Shackel believes that a market in organs would be a good thing, even for the poor people who are most likely to be the ones selling organs, because it allows the buyer to gain a kidney, greatly extending their life, and the seller to make a lot of financial headway. He describes this as a win-win situation. But believing that this is a fair trade is exactly which leads to there being obligations to trade on the market, as Lewis's framework shows.

A quick, simplified gloss on Lewisian conventions: there is a convention to do C (and we should do C rather than not) when almost everybody expects people in the relevant circumstances to do C (and expects people to expect doing C), prefer doing C given this expectation, and would prefer some other action C* if almost everybody expected to do C* instead. This gives rise to straight-forward obligations because when I act against these expectations, I frustrate everybody's ability to co-ordinate towards mutually preferred ends. This is all pure game theory to this point, so I don't expect you have much to object to here. So, for the organ market case, it would go: for any legitimate market, I expect that trading occurs on that market and I prefer there being trade on a market over no trade (otherwise there wouldn't really be a market), which covers the 1st and 2nd conditions. If there were no market, or if it were banned, I prefer no trade on it, like I do for the market for hard drugs or illicit weapons (the 3rd condition). Because the three conditions are met, there is a convention to trade on the organ market. Thus, if I am in the relevant circumstances -- needing money and having something to trade on the market -- there is a convention to make use of the market, and an obligation to do so, otherwise I am arbitrarily frustrating people's attempts to reach the type of scenario Shackel describes as win-win. But this means that a market in organs leads to at least some obligations.

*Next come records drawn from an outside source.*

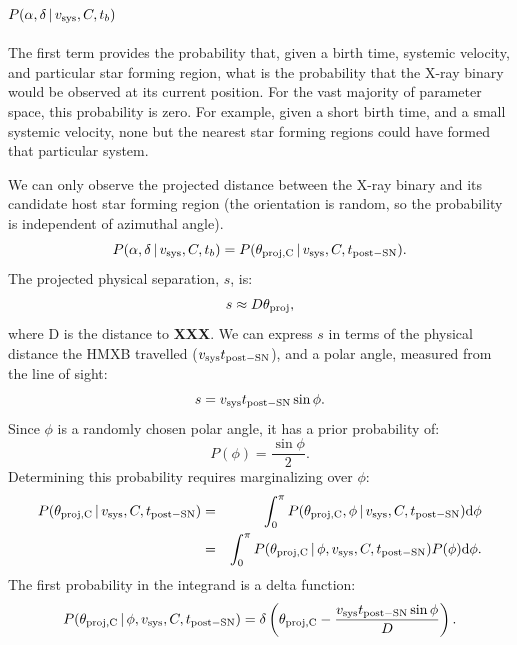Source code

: \documentclass[12pt, preprint]{aastex}
\newcommand{\given}{\,|\,}
\newcommand{\dd}{\mathrm{d}}
\begin{document}
\subsection{$P(\alpha, \delta \given v_{\rm sys}, C, t_b)$}
The first term provides the probability that, given a birth time, systemic velocity, and particular star forming region, what is the probability that the X-ray binary would be observed at its current position. For the vast majority of parameter space, this probability is zero. For example, given a short birth time, and a small systemic velocity, none but the nearest star forming regions could have formed that particular system. 

We can only observe the projected distance between the X-ray binary and its candidate host star forming region (the orientation is random, so the probability is independent of azimuthal angle). 
\begin{equation}
P(\alpha, \delta \given v_{\rm sys}, C, t_b) = P(\theta_{\rm proj, C} \given v_{\rm sys}, C, t_{\rm post-SN}).
\end{equation}
The projected physical separation, $s$, is:
\begin{equation}
s \approx D \theta_{\rm proj},
\end{equation}
where D is the distance to {\bf XXX}. We can express $s$ in terms of the physical distance the HMXB travelled ($v_{\rm sys} t_{\rm post-SN}$), and a polar angle, measured from the line of sight:
\begin{equation}
s = v_{\rm sys} t_{\rm post-SN} \sin \phi.
\end{equation}
Since $\phi$ is a randomly chosen polar angle, it has a prior probability of:
\begin{equation}
P(\phi) = \frac{\sin \phi} {2}.
\end{equation}
Determining this probability requires marginalizing over $\phi$:
\begin{eqnarray}
P(\theta_{\rm proj, C} \given v_{\rm sys}, C, t_{\rm post-SN}) &=& \int_0^{\pi} P(\theta_{\rm proj, C}, \phi \given v_{\rm sys}, C, t_{\rm post-SN}) \dd \phi \\
&=& \int_0^{\pi} P(\theta_{\rm proj, C} \given \phi, v_{\rm sys}, C, t_{\rm post-SN}) P(\phi) \dd \phi. \label{eq:theta_proj_int}
\end{eqnarray}
The first probability in the integrand is a delta function:
\begin{equation}
P(\theta_{\rm proj, C} \given \phi, v_{\rm sys}, C, t_{\rm post-SN}) = \delta \left( \theta_{\rm proj, C} - \frac{v_{\rm sys} t_{\rm post-SN} \sin \phi}{D} \right).
\end{equation}
\end{document}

Shackel is committed to this result exactly because he describes someone improving their economic condition through organ trade as a win-win situation. To deny that somebody would prefer trade to non-trade (denying the 2nd condition I outlined above, and the only plausible response) would mean denying that such an exchange, even at full market value, would be fair, and that would be to deny the good of the organ market. Shackel makes the claim that we have second-order norms on the fairness of expectations which would stop exploitation, and such norms are certainly present and in effect. But for there to be such norms describing even trade at full market value as an unfair expectation would mean that there are constraints on the fairness of trade which goes beyond what determines fair market value. Those of us who are more skeptical of the goodness of such a market have that option available to us, but Shackel does not.